Whisk the sieved flours with 500ml water in a bowl or jug till smooth. Set this flour solution to one side.
|Toast the flours|
Now make the spice paste - blitz the garlic, ginger, lemongrass and coriander stems in a blender or food processor until it forms a purée.
Heat the oil in a stockpot on medium-high and add the purée and the rest of the spices. Fry for 3-4 minutes till fragrant.
|Fry the spice paste|
Now add the fish as well as the oil and brine from the tins to the stockpot and mash them with a masher or a fork till smooth.
Stir to combine with the spice paste and then add the flour solution you made earlier as well as the stock.
|Mash the tinned fish|
Bring to the boil, turn the heat down to medium and simmer vigorously for 30 minutes.
Now add the quartered onions, the banana blossom if using and 2 litres of water, turn the heat down to medium-low and simmer for 2 more hours, stirring from time to time.
Meanwhile, put the noodles into a heatproof bowl, generously cover with just-boiled water, untangle with a fork and then leave to soak for 15 minutes. Drain the noodles into a colander and rinse them thoroughly with cold running water.
Leave the colander in the sink to allow any residual water to keep draining. The Burmese don't like mushy or starchy noodles and this process gives the best result.
|Rice vermicelli draining on the top left|
Just before you're ready to serve, heat 2 tablespoons oil in a frying-pan on medium, add the fishcake and fry for 5 minutes till golden. Set to one side.
When you're ready to serve, stir the fish sauce into the stockpot of broth.
Now divide the noodles amongst pasta plates (should be about a handful in each), and ladle the hot soup on top (which will reheat the noodles).

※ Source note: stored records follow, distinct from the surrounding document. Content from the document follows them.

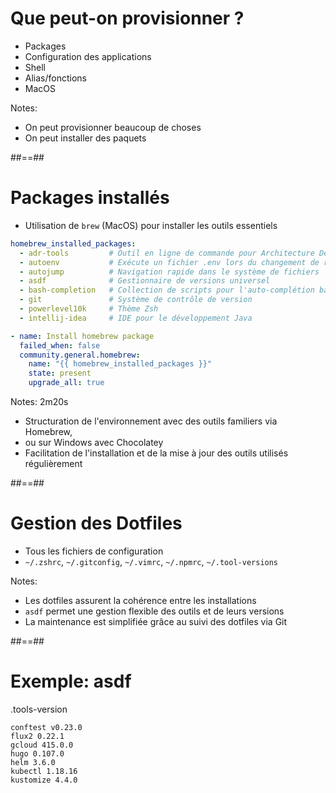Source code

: <!-- .slide: -->
# Que peut-on provisionner ?

- Packages
- Configuration des applications
- Shell
- Alias/fonctions
- MacOS
<!-- .element: class="list-fragment" -->

Notes:
* On peut provisionner beaucoup de choses
* On peut installer des paquets

##==##
<!-- .slide: -->

# Packages installés

- Utilisation de `brew` (MacOS) pour installer les outils essentiels

```yaml
homebrew_installed_packages:
  - adr-tools         # Outil en ligne de commande pour Architecture Decision Records
  - autoenv           # Exécute un fichier .env lors du changement de répertoire
  - autojump          # Navigation rapide dans le système de fichiers
  - asdf              # Gestionnaire de versions universel
  - bash-completion   # Collection de scripts pour l'auto-complétion bash
  - git               # Système de contrôle de version
  - powerlevel10k     # Thème Zsh
  - intellij-idea     # IDE pour le développement Java
```

```yaml
- name: Install homebrew package
  failed_when: false
  community.general.homebrew:
    name: "{{ homebrew_installed_packages }}"
    state: present
    upgrade_all: true
```

Notes:
2m20s
* Structuration de l'environnement avec des outils familiers via Homebrew,
* ou sur Windows avec Chocolatey
* Facilitation de l'installation et de la mise à jour des outils utilisés régulièrement

##==##
<!-- .slide: -->
# Gestion des Dotfiles

- Tous les fichiers de configuration
- `~/.zshrc`, `~/.gitconfig`, `~/.vimrc`, `~/.npmrc`, `~/.tool-versions`

Notes:
* Les dotfiles assurent la cohérence entre les installations
* `asdf` permet une gestion flexible des outils et de leurs versions
* La maintenance est simplifiée grâce au suivi des dotfiles via Git

##==##
<!-- .slide: -->
# Exemple: asdf

.tools-version
```shell
conftest v0.23.0
flux2 0.22.1
gcloud 415.0.0
hugo 0.107.0
helm 3.6.0
kubectl 1.18.16
kustomize 4.4.0
```
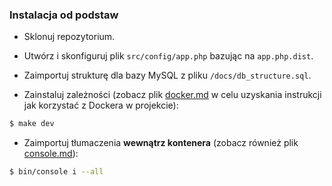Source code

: ### Instalacja od podstaw

- Sklonuj repozytorium.

- Utwórz i skonfiguruj plik `src/config/app.php` bazując na `app.php.dist`.

- Zaimportuj strukturę dla bazy MySQL z pliku `/docs/db_structure.sql`.

- Zainstaluj zależności (zobacz plik [docker.md](docker.md) w celu uzyskania instrukcji jak korzystać z Dockera w projekcie):

```bash
$ make dev
```

- Zaimportuj tłumaczenia **wewnątrz kontenera** (zobacz również plik [console.md](console.md)):

```bash
$ bin/console i --all
```

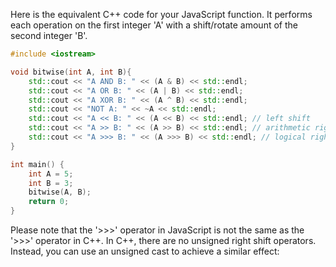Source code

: Here is the equivalent C++ code for your JavaScript function. It performs each operation on the first integer 'A' with a shift/rotate amount of the second integer 'B'.

```cpp
#include <iostream>

void bitwise(int A, int B){
    std::cout << "A AND B: " << (A & B) << std::endl;
    std::cout << "A OR B: " << (A | B) << std::endl;
    std::cout << "A XOR B: " << (A ^ B) << std::endl;
    std::cout << "NOT A: " << ~A << std::endl;
    std::cout << "A << B: " << (A << B) << std::endl; // left shift
    std::cout << "A >> B: " << (A >> B) << std::endl; // arithmetic right shift
    std::cout << "A >>> B: " << (A >>> B) << std::endl; // logical right shift
}

int main() {
    int A = 5;
    int B = 3;
    bitwise(A, B);
    return 0;
}
```

Please note that the '>>>' operator in JavaScript is not the same as the '>>>' operator in C++. In C++, there are no unsigned right shift operators. Instead, you can use an unsigned cast to achieve a similar effect:

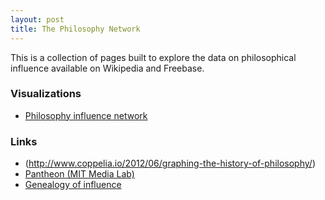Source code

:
 ```yaml
---
layout: post
title: The Philosophy Network
---
```


This is a collection of pages built to explore the data on philosophical influence available on Wikipedia and Freebase.

### Visualizations

* [Philosophy influence network](philgraph/phil_graph/)

### Links

* (http://www.coppelia.io/2012/06/graphing-the-history-of-philosophy/)
* [Pantheon (MIT Media Lab)](http://pantheon.media.mit.edu/treemap/country_exports/ES/all/-4000/2010/H15/pantheon)
* [Genealogy of influence](http://mike-love.net/genealogy/)
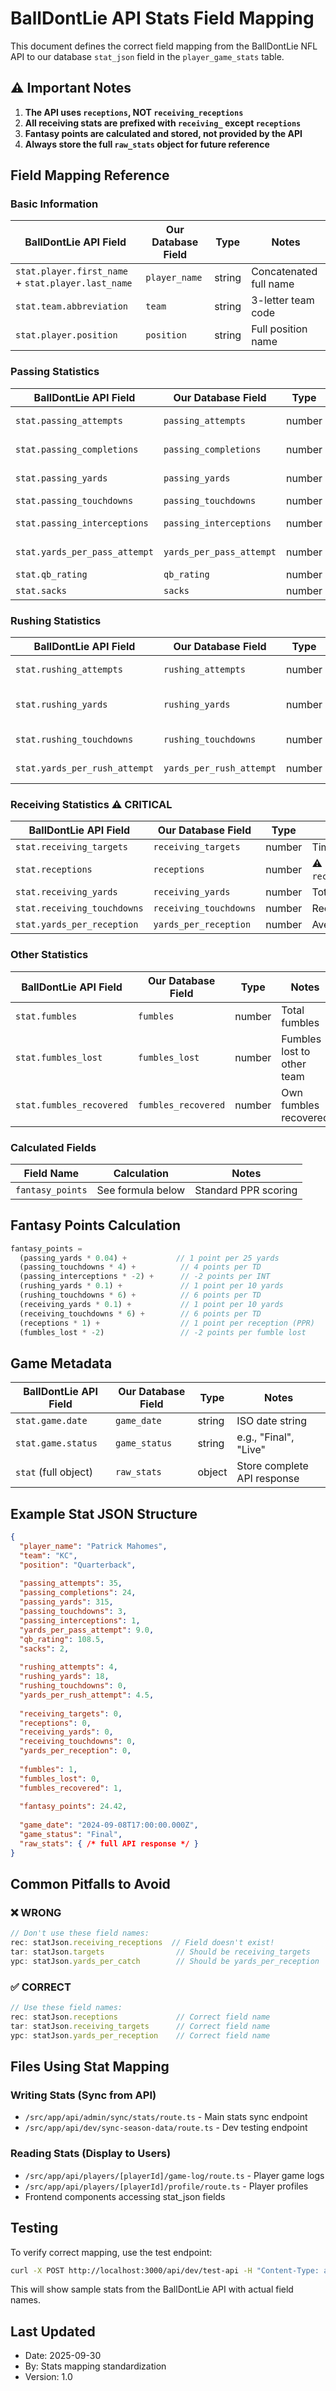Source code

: # BallDontLie API Stats Field Mapping

This document defines the correct field mapping from the BallDontLie NFL API to our database `stat_json` field in the `player_game_stats` table.

## ⚠️ Important Notes

1. **The API uses `receptions`, NOT `receiving_receptions`**
2. **All receiving stats are prefixed with `receiving_` except `receptions`**
3. **Fantasy points are calculated and stored, not provided by the API**
4. **Always store the full `raw_stats` object for future reference**

## Field Mapping Reference

### Basic Information
| BallDontLie API Field | Our Database Field | Type | Notes |
|----------------------|-------------------|------|-------|
| `stat.player.first_name` + `stat.player.last_name` | `player_name` | string | Concatenated full name |
| `stat.team.abbreviation` | `team` | string | 3-letter team code |
| `stat.player.position` | `position` | string | Full position name |

### Passing Statistics
| BallDontLie API Field | Our Database Field | Type | Notes |
|----------------------|-------------------|------|-------|
| `stat.passing_attempts` | `passing_attempts` | number | Total pass attempts |
| `stat.passing_completions` | `passing_completions` | number | Completed passes |
| `stat.passing_yards` | `passing_yards` | number | Total passing yards |
| `stat.passing_touchdowns` | `passing_touchdowns` | number | Passing TDs |
| `stat.passing_interceptions` | `passing_interceptions` | number | Interceptions thrown |
| `stat.yards_per_pass_attempt` | `yards_per_pass_attempt` | number | Average yards/attempt |
| `stat.qb_rating` | `qb_rating` | number | QB rating |
| `stat.sacks` | `sacks` | number | Times sacked |

### Rushing Statistics
| BallDontLie API Field | Our Database Field | Type | Notes |
|----------------------|-------------------|------|-------|
| `stat.rushing_attempts` | `rushing_attempts` | number | Total rush attempts |
| `stat.rushing_yards` | `rushing_yards` | number | Total rushing yards |
| `stat.rushing_touchdowns` | `rushing_touchdowns` | number | Rushing TDs |
| `stat.yards_per_rush_attempt` | `yards_per_rush_attempt` | number | Average yards/carry |

### Receiving Statistics ⚠️ CRITICAL
| BallDontLie API Field | Our Database Field | Type | Notes |
|----------------------|-------------------|------|-------|
| `stat.receiving_targets` | `receiving_targets` | number | Times targeted |
| `stat.receptions` | `receptions` | number | ⚠️ NOT `receiving_receptions`! |
| `stat.receiving_yards` | `receiving_yards` | number | Total receiving yards |
| `stat.receiving_touchdowns` | `receiving_touchdowns` | number | Receiving TDs |
| `stat.yards_per_reception` | `yards_per_reception` | number | Average yards/catch |

### Other Statistics
| BallDontLie API Field | Our Database Field | Type | Notes |
|----------------------|-------------------|------|-------|
| `stat.fumbles` | `fumbles` | number | Total fumbles |
| `stat.fumbles_lost` | `fumbles_lost` | number | Fumbles lost to other team |
| `stat.fumbles_recovered` | `fumbles_recovered` | number | Own fumbles recovered |

### Calculated Fields
| Field Name | Calculation | Notes |
|-----------|------------|-------|
| `fantasy_points` | See formula below | Standard PPR scoring |

## Fantasy Points Calculation

```javascript
fantasy_points = 
  (passing_yards * 0.04) +           // 1 point per 25 yards
  (passing_touchdowns * 4) +          // 4 points per TD
  (passing_interceptions * -2) +      // -2 points per INT
  (rushing_yards * 0.1) +             // 1 point per 10 yards
  (rushing_touchdowns * 6) +          // 6 points per TD
  (receiving_yards * 0.1) +           // 1 point per 10 yards
  (receiving_touchdowns * 6) +        // 6 points per TD
  (receptions * 1) +                  // 1 point per reception (PPR)
  (fumbles_lost * -2)                 // -2 points per fumble lost
```

## Game Metadata
| BallDontLie API Field | Our Database Field | Type | Notes |
|----------------------|-------------------|------|-------|
| `stat.game.date` | `game_date` | string | ISO date string |
| `stat.game.status` | `game_status` | string | e.g., "Final", "Live" |
| `stat` (full object) | `raw_stats` | object | Store complete API response |

## Example Stat JSON Structure

```json
{
  "player_name": "Patrick Mahomes",
  "team": "KC",
  "position": "Quarterback",
  
  "passing_attempts": 35,
  "passing_completions": 24,
  "passing_yards": 315,
  "passing_touchdowns": 3,
  "passing_interceptions": 1,
  "yards_per_pass_attempt": 9.0,
  "qb_rating": 108.5,
  "sacks": 2,
  
  "rushing_attempts": 4,
  "rushing_yards": 18,
  "rushing_touchdowns": 0,
  "yards_per_rush_attempt": 4.5,
  
  "receiving_targets": 0,
  "receptions": 0,
  "receiving_yards": 0,
  "receiving_touchdowns": 0,
  "yards_per_reception": 0,
  
  "fumbles": 1,
  "fumbles_lost": 0,
  "fumbles_recovered": 1,
  
  "fantasy_points": 24.42,
  
  "game_date": "2024-09-08T17:00:00.000Z",
  "game_status": "Final",
  "raw_stats": { /* full API response */ }
}
```

## Common Pitfalls to Avoid

### ❌ WRONG
```javascript
// Don't use these field names:
rec: statJson.receiving_receptions  // Field doesn't exist!
tar: statJson.targets                // Should be receiving_targets
ypc: statJson.yards_per_catch        // Should be yards_per_reception
```

### ✅ CORRECT
```javascript
// Use these field names:
rec: statJson.receptions             // Correct field name
tar: statJson.receiving_targets      // Correct field name
ypc: statJson.yards_per_reception    // Correct field name
```

## Files Using Stat Mapping

### Writing Stats (Sync from API)
- `/src/app/api/admin/sync/stats/route.ts` - Main stats sync endpoint
- `/src/app/api/dev/sync-season-data/route.ts` - Dev testing endpoint

### Reading Stats (Display to Users)
- `/src/app/api/players/[playerId]/game-log/route.ts` - Player game logs
- `/src/app/api/players/[playerId]/profile/route.ts` - Player profiles
- Frontend components accessing stat_json fields

## Testing

To verify correct mapping, use the test endpoint:
```bash
curl -X POST http://localhost:3000/api/dev/test-api -H "Content-Type: application/json"
```

This will show sample stats from the BallDontLie API with actual field names.

## Last Updated
- Date: 2025-09-30
- By: Stats mapping standardization
- Version: 1.0

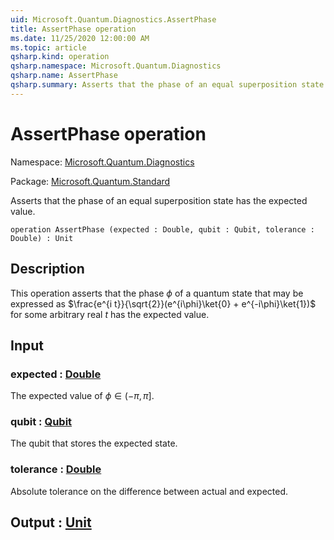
 ```yaml
---
uid: Microsoft.Quantum.Diagnostics.AssertPhase
title: AssertPhase operation
ms.date: 11/25/2020 12:00:00 AM
ms.topic: article
qsharp.kind: operation
qsharp.namespace: Microsoft.Quantum.Diagnostics
qsharp.name: AssertPhase
qsharp.summary: Asserts that the phase of an equal superposition state has the expected value.
---
```


# AssertPhase operation

Namespace: [Microsoft.Quantum.Diagnostics](xref:Microsoft.Quantum.Diagnostics)

Package: [Microsoft.Quantum.Standard](https://nuget.org/packages/Microsoft.Quantum.Standard)


Asserts that the phase of an equal superposition state has the expected value.

```qsharp
operation AssertPhase (expected : Double, qubit : Qubit, tolerance : Double) : Unit
```


## Description

This operation asserts that the phase $\phi$ of a quantum statethat may be expressed as$\frac{e^{i t}}{\sqrt{2}}(e^{i\phi}\ket{0} + e^{-i\phi}\ket{1})$for some arbitrary real $t$ has the expected value.

## Input

### expected : [Double](xref:microsoft.quantum.lang-ref.double)

The expected value of $\phi \in (-\pi,\pi]$.


### qubit : [Qubit](xref:microsoft.quantum.lang-ref.qubit)

The qubit that stores the expected state.


### tolerance : [Double](xref:microsoft.quantum.lang-ref.double)

Absolute tolerance on the difference between actual and expected.



## Output : [Unit](xref:microsoft.quantum.lang-ref.unit)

Garnish each dish with fishcake, chunks of split pea cracker, egg and coriander leaves and serve with lime wedges, fish sauce and chilli and garlic oil on the side.
As for utensils, ideally you should use metal Chinese spoons as you can see in all the photos and the video. We actually call them mohinga zun which means "mohinga spoons" in Burmese.
Failing that, use tablespoons, but never ever ever eat mohinga with chopsticks - it's the heinous equivalent of heating gazpacho ...
|All for me ...|
NOTE: Mohinga should be made with the stem of the banana plant, but this isn't available in the West as far as I know. A good substitute is fresh shredded banana blossom - you can buy whole flowers/buds and prepare it yourself (just the white part) or buy ready-sliced in packets in Vietnamese supermarkets where it's known as Bắp Chuối.
Here's a good review of where to eat mohinga in Yangon, by the London Review of Breakfasts.
Thanks for sharing.
It is not 'catfish chowder' !!
You think you have become "american" all of a sudden ... you ngapi girl ???? !!!
"Chowder" is a term which implies a thickened fish or seafood stew eaten with crackers. It's a perfectly adequate way of explaining mohinga to people who aren't familiar with it. And if I used the word "casserole", I suppose you'd accuse me of wanting to be French.
Why on earth are you so rude? And I'm very proud of being a ngapi girl - I'm Burmese so ngapi runs through my veins.
(incidentally, to the rest of my readers, "Anonymous" went to the trouble of emailing me a MUCH more abusive version of this comment using a programme that hides the identity of the sender. Nice person.).
One question - any chance you would publish the recipe for the be-gyun kyaw? The recipe says 'coming soon' but couldn't find it in your index of recipes.